▸ YOUR TASK: I need the number of lines in the data that include "comparison"; reply with that number alone.

[Source texts of formatted documents]
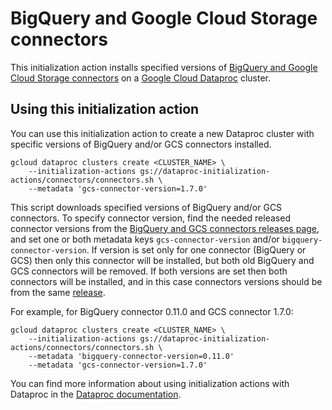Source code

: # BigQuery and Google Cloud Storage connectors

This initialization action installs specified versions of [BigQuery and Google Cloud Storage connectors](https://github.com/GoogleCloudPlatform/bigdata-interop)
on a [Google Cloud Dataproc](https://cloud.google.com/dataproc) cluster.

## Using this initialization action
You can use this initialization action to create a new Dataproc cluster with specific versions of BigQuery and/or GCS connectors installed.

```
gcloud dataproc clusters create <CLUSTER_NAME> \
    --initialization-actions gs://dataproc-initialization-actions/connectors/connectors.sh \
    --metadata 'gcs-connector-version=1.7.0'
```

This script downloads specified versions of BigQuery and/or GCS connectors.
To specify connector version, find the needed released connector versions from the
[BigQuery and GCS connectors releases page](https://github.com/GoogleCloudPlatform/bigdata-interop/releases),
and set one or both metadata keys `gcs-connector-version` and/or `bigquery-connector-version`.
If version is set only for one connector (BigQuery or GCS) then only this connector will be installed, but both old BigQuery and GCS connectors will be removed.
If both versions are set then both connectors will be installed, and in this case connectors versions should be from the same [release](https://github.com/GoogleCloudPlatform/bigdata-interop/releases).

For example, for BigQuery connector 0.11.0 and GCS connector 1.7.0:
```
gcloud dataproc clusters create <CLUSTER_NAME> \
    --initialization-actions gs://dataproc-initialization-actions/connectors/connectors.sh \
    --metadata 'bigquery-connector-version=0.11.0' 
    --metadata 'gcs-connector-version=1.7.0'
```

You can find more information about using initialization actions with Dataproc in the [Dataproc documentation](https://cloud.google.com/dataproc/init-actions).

---

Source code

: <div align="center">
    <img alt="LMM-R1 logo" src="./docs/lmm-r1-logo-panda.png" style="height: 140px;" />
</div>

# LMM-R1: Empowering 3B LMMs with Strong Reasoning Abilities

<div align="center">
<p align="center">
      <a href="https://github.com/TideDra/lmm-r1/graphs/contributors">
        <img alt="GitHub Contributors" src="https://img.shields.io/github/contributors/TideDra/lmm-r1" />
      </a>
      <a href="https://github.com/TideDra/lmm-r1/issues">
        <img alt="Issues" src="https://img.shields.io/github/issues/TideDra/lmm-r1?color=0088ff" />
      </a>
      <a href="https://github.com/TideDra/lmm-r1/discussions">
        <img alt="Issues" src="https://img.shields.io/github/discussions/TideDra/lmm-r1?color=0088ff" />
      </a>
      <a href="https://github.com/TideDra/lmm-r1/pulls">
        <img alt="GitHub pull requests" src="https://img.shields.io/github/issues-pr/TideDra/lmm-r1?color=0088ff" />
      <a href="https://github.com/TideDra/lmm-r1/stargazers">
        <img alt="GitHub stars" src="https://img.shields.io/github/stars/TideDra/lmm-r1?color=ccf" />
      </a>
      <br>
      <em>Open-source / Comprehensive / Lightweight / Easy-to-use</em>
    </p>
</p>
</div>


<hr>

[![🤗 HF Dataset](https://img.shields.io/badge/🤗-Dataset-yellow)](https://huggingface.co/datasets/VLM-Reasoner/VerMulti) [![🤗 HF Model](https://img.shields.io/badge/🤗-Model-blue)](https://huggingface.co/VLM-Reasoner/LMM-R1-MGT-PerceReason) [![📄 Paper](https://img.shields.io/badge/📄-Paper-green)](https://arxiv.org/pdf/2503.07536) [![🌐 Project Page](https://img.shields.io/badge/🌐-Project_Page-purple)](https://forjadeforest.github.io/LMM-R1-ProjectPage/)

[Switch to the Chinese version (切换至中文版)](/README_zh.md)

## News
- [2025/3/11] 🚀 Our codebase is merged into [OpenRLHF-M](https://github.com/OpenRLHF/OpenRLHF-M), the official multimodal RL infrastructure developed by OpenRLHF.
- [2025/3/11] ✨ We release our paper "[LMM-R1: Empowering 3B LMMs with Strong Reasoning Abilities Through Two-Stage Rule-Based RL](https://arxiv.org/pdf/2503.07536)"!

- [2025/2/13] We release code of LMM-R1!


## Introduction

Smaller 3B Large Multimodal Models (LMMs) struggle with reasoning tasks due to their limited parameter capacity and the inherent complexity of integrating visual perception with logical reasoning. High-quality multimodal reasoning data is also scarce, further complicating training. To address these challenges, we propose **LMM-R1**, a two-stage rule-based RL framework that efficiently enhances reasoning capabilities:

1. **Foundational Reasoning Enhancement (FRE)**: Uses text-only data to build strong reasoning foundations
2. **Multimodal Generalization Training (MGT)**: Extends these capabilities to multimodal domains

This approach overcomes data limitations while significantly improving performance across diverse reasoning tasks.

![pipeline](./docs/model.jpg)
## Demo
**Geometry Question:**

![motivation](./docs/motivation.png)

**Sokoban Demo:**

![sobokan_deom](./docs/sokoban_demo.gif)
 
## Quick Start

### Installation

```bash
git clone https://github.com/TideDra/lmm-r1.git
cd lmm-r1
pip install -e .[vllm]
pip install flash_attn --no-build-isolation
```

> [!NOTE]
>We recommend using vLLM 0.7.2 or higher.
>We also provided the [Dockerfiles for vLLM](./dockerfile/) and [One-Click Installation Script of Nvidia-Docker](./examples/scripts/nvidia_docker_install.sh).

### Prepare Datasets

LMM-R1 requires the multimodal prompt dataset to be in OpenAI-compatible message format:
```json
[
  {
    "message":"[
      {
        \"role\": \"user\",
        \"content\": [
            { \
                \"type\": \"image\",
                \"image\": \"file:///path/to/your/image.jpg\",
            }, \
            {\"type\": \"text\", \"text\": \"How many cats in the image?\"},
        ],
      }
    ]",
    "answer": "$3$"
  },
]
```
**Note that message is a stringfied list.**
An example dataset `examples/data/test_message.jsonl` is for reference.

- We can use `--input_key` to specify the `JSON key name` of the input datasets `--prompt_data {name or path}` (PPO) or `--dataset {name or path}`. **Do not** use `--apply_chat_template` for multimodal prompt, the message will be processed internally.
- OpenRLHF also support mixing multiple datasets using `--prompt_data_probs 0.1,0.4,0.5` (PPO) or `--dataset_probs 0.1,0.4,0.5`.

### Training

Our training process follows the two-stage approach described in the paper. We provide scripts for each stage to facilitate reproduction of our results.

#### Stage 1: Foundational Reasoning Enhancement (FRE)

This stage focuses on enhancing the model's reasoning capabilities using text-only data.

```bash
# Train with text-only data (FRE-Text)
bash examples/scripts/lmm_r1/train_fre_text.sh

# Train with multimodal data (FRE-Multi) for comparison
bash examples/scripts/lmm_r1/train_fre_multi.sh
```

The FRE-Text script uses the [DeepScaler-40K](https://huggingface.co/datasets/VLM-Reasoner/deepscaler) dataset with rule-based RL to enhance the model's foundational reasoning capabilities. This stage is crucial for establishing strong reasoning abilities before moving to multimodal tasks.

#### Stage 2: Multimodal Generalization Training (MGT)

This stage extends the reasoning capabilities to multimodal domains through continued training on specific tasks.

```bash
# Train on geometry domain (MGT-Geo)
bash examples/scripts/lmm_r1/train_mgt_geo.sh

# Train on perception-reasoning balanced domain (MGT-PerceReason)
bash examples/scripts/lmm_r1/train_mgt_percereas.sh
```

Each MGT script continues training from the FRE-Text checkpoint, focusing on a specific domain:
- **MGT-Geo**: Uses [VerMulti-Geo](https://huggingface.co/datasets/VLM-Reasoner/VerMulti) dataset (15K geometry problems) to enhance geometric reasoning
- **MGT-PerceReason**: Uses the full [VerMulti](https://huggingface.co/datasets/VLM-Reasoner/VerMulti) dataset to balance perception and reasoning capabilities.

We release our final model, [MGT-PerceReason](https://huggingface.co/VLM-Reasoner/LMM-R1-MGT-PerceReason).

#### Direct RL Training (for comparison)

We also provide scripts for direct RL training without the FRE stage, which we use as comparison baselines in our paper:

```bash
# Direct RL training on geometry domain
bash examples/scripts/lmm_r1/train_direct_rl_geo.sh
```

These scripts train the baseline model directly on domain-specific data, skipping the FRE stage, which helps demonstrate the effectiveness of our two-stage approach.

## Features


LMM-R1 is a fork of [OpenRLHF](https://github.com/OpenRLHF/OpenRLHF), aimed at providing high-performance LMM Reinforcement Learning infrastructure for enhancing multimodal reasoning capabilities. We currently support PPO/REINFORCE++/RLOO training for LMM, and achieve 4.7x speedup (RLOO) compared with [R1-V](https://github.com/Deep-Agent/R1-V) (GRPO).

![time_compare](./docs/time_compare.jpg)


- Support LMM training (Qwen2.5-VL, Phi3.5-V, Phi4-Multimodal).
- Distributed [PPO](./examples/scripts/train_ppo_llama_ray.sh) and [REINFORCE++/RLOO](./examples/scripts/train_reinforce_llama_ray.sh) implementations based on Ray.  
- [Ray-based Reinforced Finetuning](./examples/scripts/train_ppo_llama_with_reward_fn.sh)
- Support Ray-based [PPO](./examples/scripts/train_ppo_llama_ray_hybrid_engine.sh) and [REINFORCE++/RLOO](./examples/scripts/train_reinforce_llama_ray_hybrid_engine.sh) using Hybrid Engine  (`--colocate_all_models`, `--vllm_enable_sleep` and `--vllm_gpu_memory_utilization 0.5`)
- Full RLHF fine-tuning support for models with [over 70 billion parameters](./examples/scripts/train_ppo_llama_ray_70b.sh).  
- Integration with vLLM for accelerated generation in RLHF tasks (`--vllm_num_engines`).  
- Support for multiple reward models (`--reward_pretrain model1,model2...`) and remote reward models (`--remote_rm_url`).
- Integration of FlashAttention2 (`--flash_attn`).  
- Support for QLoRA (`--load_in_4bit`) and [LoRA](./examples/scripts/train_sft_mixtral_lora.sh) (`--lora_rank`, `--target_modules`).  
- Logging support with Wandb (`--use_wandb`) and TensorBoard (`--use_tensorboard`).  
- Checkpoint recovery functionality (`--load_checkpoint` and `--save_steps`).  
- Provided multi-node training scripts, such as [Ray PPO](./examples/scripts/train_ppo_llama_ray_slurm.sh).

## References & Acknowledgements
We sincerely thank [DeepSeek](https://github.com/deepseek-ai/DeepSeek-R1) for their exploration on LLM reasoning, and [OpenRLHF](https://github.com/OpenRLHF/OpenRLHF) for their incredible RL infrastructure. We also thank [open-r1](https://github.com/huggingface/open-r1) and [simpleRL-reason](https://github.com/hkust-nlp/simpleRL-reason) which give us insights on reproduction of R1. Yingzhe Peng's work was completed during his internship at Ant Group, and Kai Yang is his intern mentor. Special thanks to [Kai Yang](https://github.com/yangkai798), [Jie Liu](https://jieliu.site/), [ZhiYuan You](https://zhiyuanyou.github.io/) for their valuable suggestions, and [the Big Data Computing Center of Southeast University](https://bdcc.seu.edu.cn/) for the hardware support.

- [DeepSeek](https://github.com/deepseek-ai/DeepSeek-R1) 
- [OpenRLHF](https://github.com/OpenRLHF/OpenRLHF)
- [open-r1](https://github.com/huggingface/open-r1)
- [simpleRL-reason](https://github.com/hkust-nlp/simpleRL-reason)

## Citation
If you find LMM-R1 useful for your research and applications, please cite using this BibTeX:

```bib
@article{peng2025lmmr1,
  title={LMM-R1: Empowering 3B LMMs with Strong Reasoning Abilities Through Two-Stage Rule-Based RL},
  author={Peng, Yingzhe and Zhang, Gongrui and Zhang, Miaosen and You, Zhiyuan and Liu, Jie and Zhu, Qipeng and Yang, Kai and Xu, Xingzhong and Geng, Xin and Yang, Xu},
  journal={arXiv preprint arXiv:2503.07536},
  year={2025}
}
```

▸ EXERCISE RESULT: 3